I've just read this thread and I really really feel for you OP. I am in a very similar situation with my DD and I am exhausted, worried and on edge all the time.
My DD (15) is however currently going through the diagnosis process for ASD but a lot of the behaviours do sound very similar. She is intense, demanding and controlling and our days largely revolve around her wishes.
All I can do is tell you I understand how you feel and empathise totally.

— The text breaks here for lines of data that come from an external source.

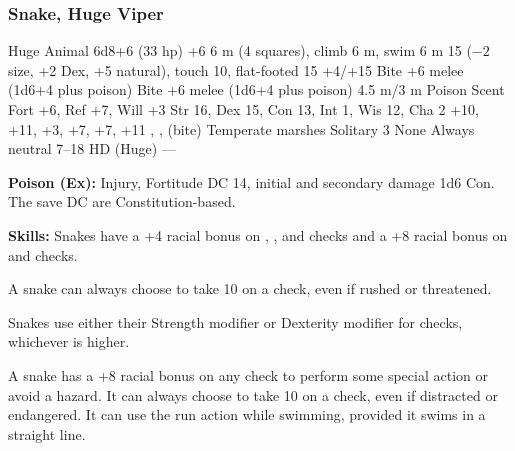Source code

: \subsubsection{Snake, Huge Viper}
\begin{MonsterStats}
{Huge Animal}
{6d8+6 (33 hp)}
{+6}
{6 m (4 squares), climb 6 m, swim 6 m}
{15 ($-2$ size, +2 Dex, +5 natural), touch 10, flat-footed 15}
{+4/+15}
{Bite +6 melee (1d6+4 plus poison)}
{Bite +6 melee (1d6+4 plus poison)}
{4.5 m/3 m}
{Poison}
{Scent}
{Fort +6, Ref +7, Will +3}
{Str 16, Dex 15, Con 13, Int 1, Wis 12, Cha 2}
{ +10,  +11,  +3,  +7,  +7,  +11}
{, ,  (bite)}
{Temperate marshes}
{Solitary}
{3}
{None}
{Always neutral}
{7--18 HD (Huge)}
{---}
\end{MonsterStats}

\textbf{Poison (Ex):} Injury, Fortitude DC 14, initial and secondary damage 1d6 Con. The save DC are Constitution-based.

\textbf{Skills:} Snakes have a +4 racial bonus on , , and  checks and a +8 racial bonus on  and  checks.

A snake can always choose to take 10 on a  check, even if rushed or threatened.

Snakes use either their Strength modifier or Dexterity modifier for  checks, whichever is higher.

A snake has a +8 racial bonus on any  check to perform some special action or avoid a hazard. It can always choose to take 10 on a  check, even if distracted or endangered. It can use the run action while swimming, provided it swims in a straight line.
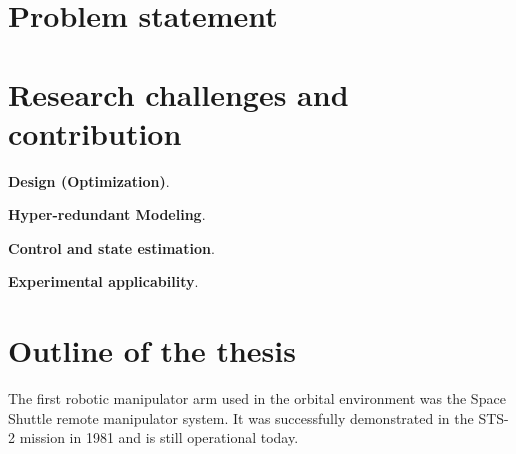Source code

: \section{Problem statement}

\section{Research challenges and contribution}
\noindent \textbf{Design (Optimization)}.


\noindent \textbf{Hyper-redundant Modeling}.

\noindent \textbf{Control and state estimation}.

\noindent \textbf{Experimental applicability}.

\section{Outline of the thesis}



% 


The first robotic manipulator arm used in the orbital environment was the Space Shuttle remote manipulator system. It was successfully demonstrated in the STS-2 mission in 1981 and is still operational today.

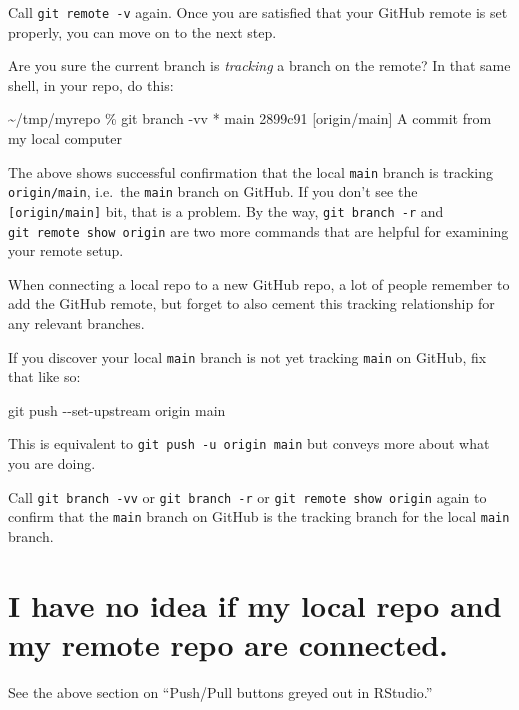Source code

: \documentclass[
]{book}
\newenvironment{Shaded}{\begin{snugshade}}{\end{snugshade}}
\newcommand{\NormalTok}[1]{#1}
\begin{document}
Call \texttt{git\ remote\ -v} again.
Once you are satisfied that your GitHub remote is set properly, you can move on to the next step.

Are you sure the current branch is \emph{tracking} a branch on the remote?
In that same shell, in your repo, do this:

\begin{Shaded}
\begin{Highlighting}[]
\NormalTok{\textasciitilde{}/tmp/myrepo \% git branch {-}vv}
\NormalTok{* main 2899c91 [origin/main] A commit from my local computer}
\end{Highlighting}
\end{Shaded}

The above shows successful confirmation that the local \texttt{main} branch is tracking \texttt{origin/main}, i.e.~the \texttt{main} branch on GitHub.
If you don't see the \texttt{{[}origin/main{]}} bit, that is a problem.
By the way, \texttt{git\ branch\ -r} and \texttt{git\ remote\ show\ origin} are two more commands that are helpful for examining your remote setup.

When connecting a local repo to a new GitHub repo, a lot of people remember to add the GitHub remote, but forget to also cement this tracking relationship for any relevant branches.

If you discover your local \texttt{main} branch is not yet tracking \texttt{main} on GitHub, fix that like so:

\begin{Shaded}
\begin{Highlighting}[]
\NormalTok{git push {-}{-}set{-}upstream origin main}
\end{Highlighting}
\end{Shaded}

This is equivalent to \texttt{git\ push\ -u\ origin\ main} but conveys more about what you are doing.

Call \texttt{git\ branch\ -vv} or \texttt{git\ branch\ -r} or \texttt{git\ remote\ show\ origin} again to confirm that the \texttt{main} branch on GitHub is the tracking branch for the local \texttt{main} branch.

\section{I have no idea if my local repo and my remote repo are connected.}\label{i-have-no-idea-if-my-local-repo-and-my-remote-repo-are-connected.}

See the above section on ``Push/Pull buttons greyed out in RStudio.''
\end{document}
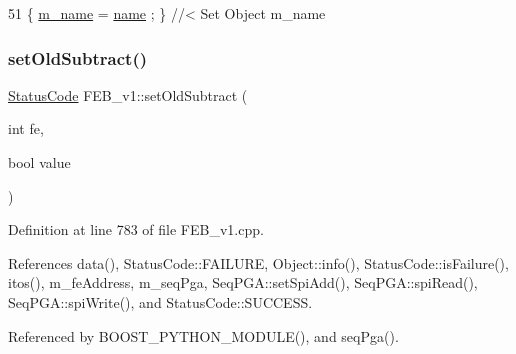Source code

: \begin{DoxyCode}
51 \{ \hyperlink{classObject_a8b83c95c705d2c3ba0d081fe1710f48d}{m\_name}  = \hyperlink{classObject_a300f4c05dd468c7bb8b3c968868443c1}{name}  ; \} \textcolor{comment}{//< Set Object m\_name}
\end{DoxyCode}
\mbox{\label{classFEB__v1_aec8198d5c03ddc5dd9151683f9506d00}} 
\subsubsection{\texorpdfstring{set\+Old\+Subtract()}{setOldSubtract()}}
{\footnotesize\ttfamily \hyperlink{classStatusCode}{Status\+Code} F\+E\+B\+\_\+v1\+::set\+Old\+Subtract (\begin{DoxyParamCaption}\item[{int}]{fe,  }\item[{bool}]{value }\end{DoxyParamCaption})}



Definition at line 783 of file F\+E\+B\+\_\+v1.\+cpp.



References data(), Status\+Code\+::\+F\+A\+I\+L\+U\+RE, Object\+::info(), Status\+Code\+::is\+Failure(), itos(), m\+\_\+fe\+Address, m\+\_\+seq\+Pga, Seq\+P\+G\+A\+::set\+Spi\+Add(), Seq\+P\+G\+A\+::spi\+Read(), Seq\+P\+G\+A\+::spi\+Write(), and Status\+Code\+::\+S\+U\+C\+C\+E\+SS.



Referenced by B\+O\+O\+S\+T\+\_\+\+P\+Y\+T\+H\+O\+N\+\_\+\+M\+O\+D\+U\+L\+E(), and seq\+Pga().


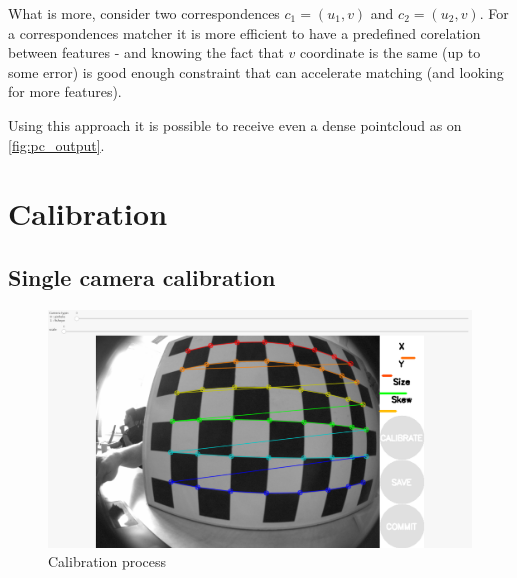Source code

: What is more, consider two correspondences $c_1 = (u_1, v)$ and $c_2 = (u_2, v) $. For a correspondences matcher it is more efficient to have a predefined corelation between features - and knowing the fact that $v$ coordinate is the same (up to some error) is good enough constraint that can accelerate matching (and looking for more features).

Using this approach it is possible to receive even a dense pointcloud as on \autoref{fig:pc_output}.


\section{Calibration}
\subsection{Single camera calibration}

\begin{figure}[h]
    \centering
    \includegraphics[width=.6\textwidth]{graphics/calibration.png}
    \caption{Calibration process}
    \label{fig:calib}
\end{figure}

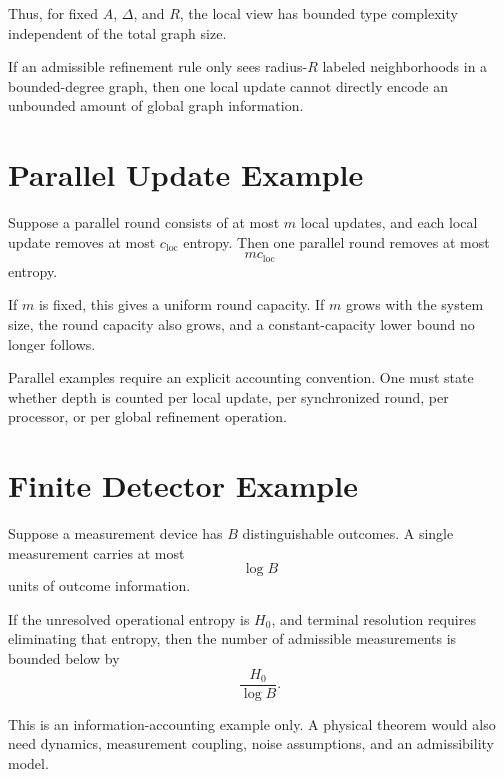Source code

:Thus, for fixed \(A\), \(\Delta\), and \(R\), the local view has bounded type
complexity independent of the total graph size.

\begin{example}
If an admissible refinement rule only sees radius-\(R\) labeled neighborhoods
in a bounded-degree graph, then one local update cannot directly encode an
unbounded amount of global graph information.
\end{example}

\section{Parallel Update Example}

Suppose a parallel round consists of at most \(m\) local updates, and each
local update removes at most \(c_{\mathrm{loc}}\) entropy. Then one parallel
round removes at most
\[
mc_{\mathrm{loc}}
\]
entropy.

If \(m\) is fixed, this gives a uniform round capacity. If \(m\) grows with
the system size, the round capacity also grows, and a constant-capacity lower
bound no longer follows.

\begin{remark}
Parallel examples require an explicit accounting convention. One must state
whether depth is counted per local update, per synchronized round, per
processor, or per global refinement operation.
\end{remark}

\section{Finite Detector Example}

Suppose a measurement device has \(B\) distinguishable outcomes. A single
measurement carries at most
\[
\log B
\]
units of outcome information.

If the unresolved operational entropy is \(H_0\), and terminal resolution
requires eliminating that entropy, then the number of admissible measurements
is bounded below by
\[
\frac{H_0}{\log B}.
\]

\begin{remark}
This is an information-accounting example only. A physical theorem would also
need dynamics, measurement coupling, noise assumptions, and an admissibility
model.
\end{remark}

douliket · 27/10/2021 08:16

You have described my daughter. She is 17. She is autistic and was only diagnosed two years ago. Girls mask. Girls present very differently to autistic boys. It can be like a completely different spectrum.
Oh my heart goes out to you as unknown how hard it was for our entire family and my daughter before diagnosis.
My dd refused counselling,she would have fathered died. My dd had very little friends if any, due to social anxiety and I presume people just thought her as rude.
Things overwhelmed her so much that she would have a meltdown(not a tantrum and not in her control) but it made her look like she was just being a brat, she wasn't.
She hated school, had zero interests except maybe you tube and listening to music on earphones.
Every holiday she would ask,when are we going back to the hotel?
If we brought her anywhere such as cinema,it was too loud or she was "bored".
Bored was her answer to why she didnt want to do anything because she actually didn't understand either.
Finally when we realised what it could be,I say with her, tasked her what she thought of being assessed as I couldn't have her continue to be so unhappy anymore.
She accepted as this wasn't going to be counselling, this was a way of getting answers for herself and life has been amazing since we have her diagnosis and extra support and mostly because she now knows "so I'm not just weird after all" I'm autistic (her words)
She is happy now and rests plenty and takes days off school but has only told two close friends, I'm not allowed tell anybody except family, she's not at that stage yet

douliket · 27/10/2021 08:25

Does she repeatedly eat same things over and over such as
Noodles
Pizza
Chicken nuggets??
Does she get extremely upset for things that you deem to be small?? Such as being asked to clean the kitchen? Can this result in a meltdown?
After socialising with family, does she need to take a nap or be in her room by herself?
Is her voice mono tone most of time(outside meltdown)
Does she refuse invitation to things??
Does she prefer to sleep at home and avoid sleepovers ??
Does she appear to struggle to see other persons point of view in an argument?
Does she dislike speaking to people she doesn't know esp adults??
Are her moods up and down??
When she was younger would she freak out if she thought she had to break a rule at school such as wearing the wrong coloured trainers for a day

douliket · 27/10/2021 08:28

Also are her organisational skills poor??
Does she regularly forget school books or doesn't know where to begin on assignment?
Apologies for typos on my first post, it's mid term,am still in bed and my eyes are still blurry from waking 🙈

TheNewKaren · 27/10/2021 08:41

Yes to all of the above.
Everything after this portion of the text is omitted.